Today I am selfish.
In fact, I think I have been selfish for quite a long time, but now I am really conscientious of the fact.
I care very little for what I see around me.
I care for my pain and I am obsessed by it.
It clogs my mind to anything other than myself.
This is the lowest moment of my existence, because I know I have the potential to be so much more.
I like to fish for complements and if you want this is another pathetic excuse to get some.
My friends, if any, are living there lives.
I don't care much about anyone.
I just want my pain to go way.
Unlike a drug addict that knows what substance he should take to buy a few more painless hours, I have no idea of what actions I should do.
This is my pain.
I don't know where I got it.
I know that I have it.
I know that loneliness is a beast that keeps me company in my empty room.
My feeling is that no one cares, and that is not true, but I also don't let them get near because I don't want them to tell me what to do.
SO I am trapped inside my pride and that is also no good.
My present today sucks, and this is the irony, I have everything I need to come out of this as the luckiest man on Earth, if only I could grow some attitude.
So to you, caring reader, I ask you, how do you develop an attitude?
I try everyday to run, and hide the pain in my physical effort, but as soon as I return to the haven, the pain is there as a back thought, that doesn't want to let go.
Sometimes, I think I should go to my friends, but I can I tell them. Hey! I am in pain! Pay attention!
My thought is, they could care less, because they have their on life to mind about. Much like I do with mine.
I talk to some people about my problem until they say they need to sleep.
I said too much, I feel too much.
This is the moment that proves that today, I am a selfish person that is too concerned about getting rid of a feeling that hurts so much inside.

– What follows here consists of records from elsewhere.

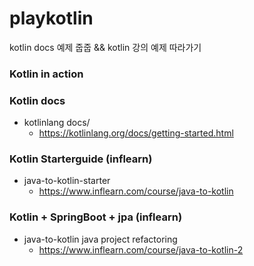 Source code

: # playkotlin
kotlin docs 예제 줍줍 &amp;&amp; kotlin 강의 예제 따라가기

### Kotlin in action

### Kotlin docs
* kotlinlang docs/
  * https://kotlinlang.org/docs/getting-started.html

### Kotlin Starterguide (inflearn)
* java-to-kotlin-starter
  * https://www.inflearn.com/course/java-to-kotlin

### Kotlin + SpringBoot + jpa (inflearn)
* java-to-kotlin java project refactoring
  * https://www.inflearn.com/course/java-to-kotlin-2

I don't know, if you understand, but this is all rhetoric to help me release the frustration within.
I have a million things to do in my life and my focus is completely scrambled due to this pain.
How I wish to fix myself, to grow beyond the pain, to say to the pain, I do not want you anymore, I don't deserve you, you are not mine. Take this pain from me.
But much like everyone else, I guess that the pain must be slowly erased, with life.
I need to out live the pain and move forward with my life.
If it is loneliness that I feel, I should find company
If it is emptiness that I feel, I should fulfil myself
If it is sorrow that I fee, I must find love.
But my love is too far away to keep me company, to fulfil me, to quench my sorrow.
I write this as a mute cry of help. If somebody stumbles, maybe I can find a way out of this maze that is my emptiness.
I want to be whole again.
I want to go beyond this stupid feeling.